For their part, Russian officials have repeatedly said they will not accept the IAAF TaskForce findings, leaving the matter of reinstatement at loggerheads.
As we have seen, the ongoing doping scandals that have defined this sport for so long seem intractable by the current governing model. And while the IAAF is no longer under criminal leadership, it isn’t exactly 99 44/100ths Ivory Soap pure either, as its current president Lord Coe stands accused of misleading a British parliamentary inquiry about what and when he knew of Russian doping allegations. And allowing certain Russian athletes unaligned with their federation to compete in Birmingham under a neutral banner only obfuscates the problem.
We also saw in Birmingham how minor medalists Laura Muir (GBR) and Sifan Hassan (NED) snubbed gold medalist Genzebe Dibaba (ETH) on the 1500m award podium for her association with Coach Jama Aden who was arrested in a hotel outside Barcelona in June 2016 as part of a joint anti-doping operation conducted by Catalan police, the IAAF, and the Spanish anti-doping agency. That small gesture of disregard by two athletes against another was a start, but like army recruits looking to clean up their barracks, it has to go deeper.
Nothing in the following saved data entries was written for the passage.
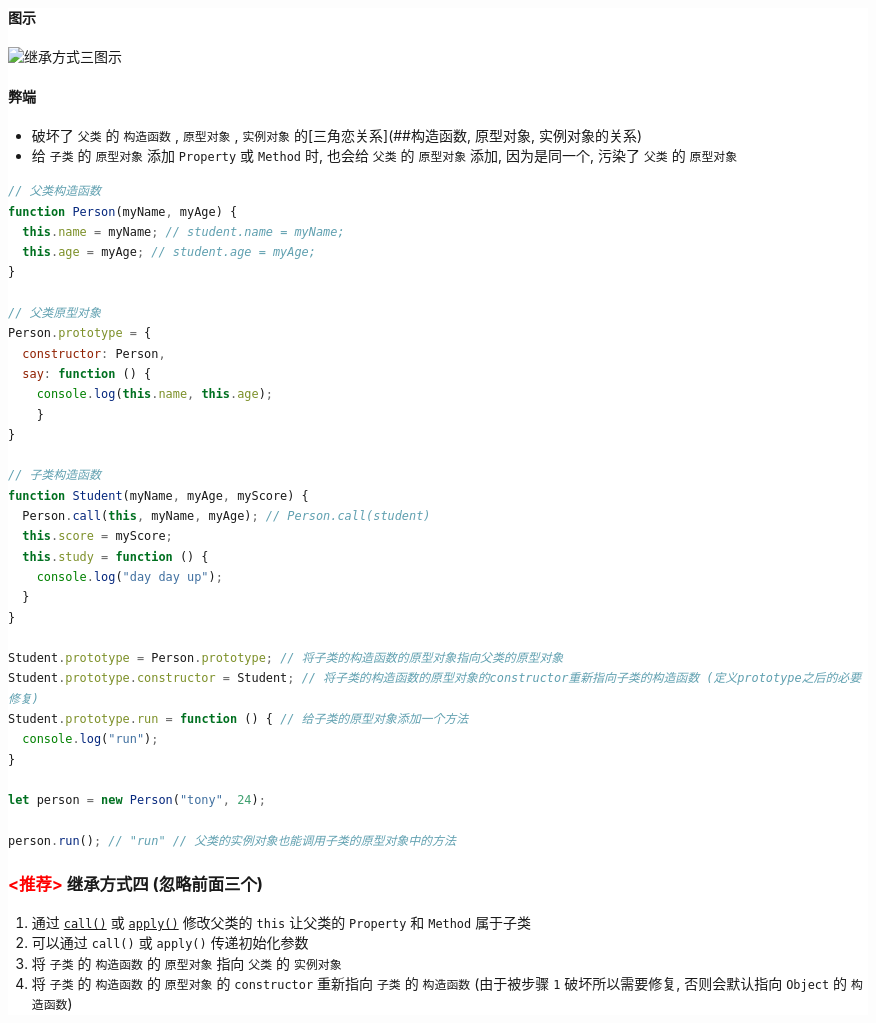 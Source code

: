 

#### 图示

![继承方式三图示](D:\xsjcTony\it666\Frontend-Learning\Notes\从零玩转JavaScript核心+新特性③\images\inheritance_3.png)



#### 弊端

- 破坏了 `父类` 的 `构造函数` , `原型对象` , `实例对象` 的[三角恋关系](##构造函数, 原型对象, 实例对象的关系)
- 给 `子类` 的 `原型对象` 添加 `Property` 或 `Method` 时, 也会给 `父类` 的 `原型对象` 添加, 因为是同一个, 污染了 `父类` 的 `原型对象`

```js
// 父类构造函数
function Person(myName, myAge) {
  this.name = myName; // student.name = myName;
  this.age = myAge; // student.age = myAge;
}

// 父类原型对象
Person.prototype = {
  constructor: Person,
  say: function () {
  	console.log(this.name, this.age);
	}
}

// 子类构造函数
function Student(myName, myAge, myScore) {
  Person.call(this, myName, myAge); // Person.call(student)
  this.score = myScore;
  this.study = function () {
    console.log("day day up");
  }
}

Student.prototype = Person.prototype; // 将子类的构造函数的原型对象指向父类的原型对象
Student.prototype.constructor = Student; // 将子类的构造函数的原型对象的constructor重新指向子类的构造函数 (定义prototype之后的必要修复)
Student.prototype.run = function () { // 给子类的原型对象添加一个方法
  console.log("run");
}

let person = new Person("tony", 24);

person.run(); // "run" // 父类的实例对象也能调用子类的原型对象中的方法
```



### <span style="color: red;"><推荐></span> 继承方式四 (忽略前面三个)

1. 通过 [`call()`](####call()) 或 [`apply()`](####apply()) 修改父类的 `this` 让父类的 `Property` 和 `Method` 属于子类
2. 可以通过 `call()` 或 `apply()` 传递初始化参数
3. 将 `子类` 的 `构造函数` 的 `原型对象` 指向 `父类` 的 `实例对象`
4. 将 `子类` 的 `构造函数` 的 `原型对象` 的 `constructor` 重新指向 `子类` 的 `构造函数` (由于被步骤 `1` 破坏所以需要修复, 否则会默认指向 `Object` 的 `构造函数`)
In 2018, the IAAF is adopting a new worldwide ranking system that mirrors that of golf and tennis. But what those sports have that athletics doesn’t have is a professional athletes’ association, the PGA and ATP. At some point, it has to be the athletes themselves who act out, not just speak out. As long as the athletes continue to allow outside agencies to be their only form of governance, they will continue to be frustrated pawns in a game in which they are the pieces but not the players.
Only when enough athletes stand as one, will the sport will begin to scrub itself clean.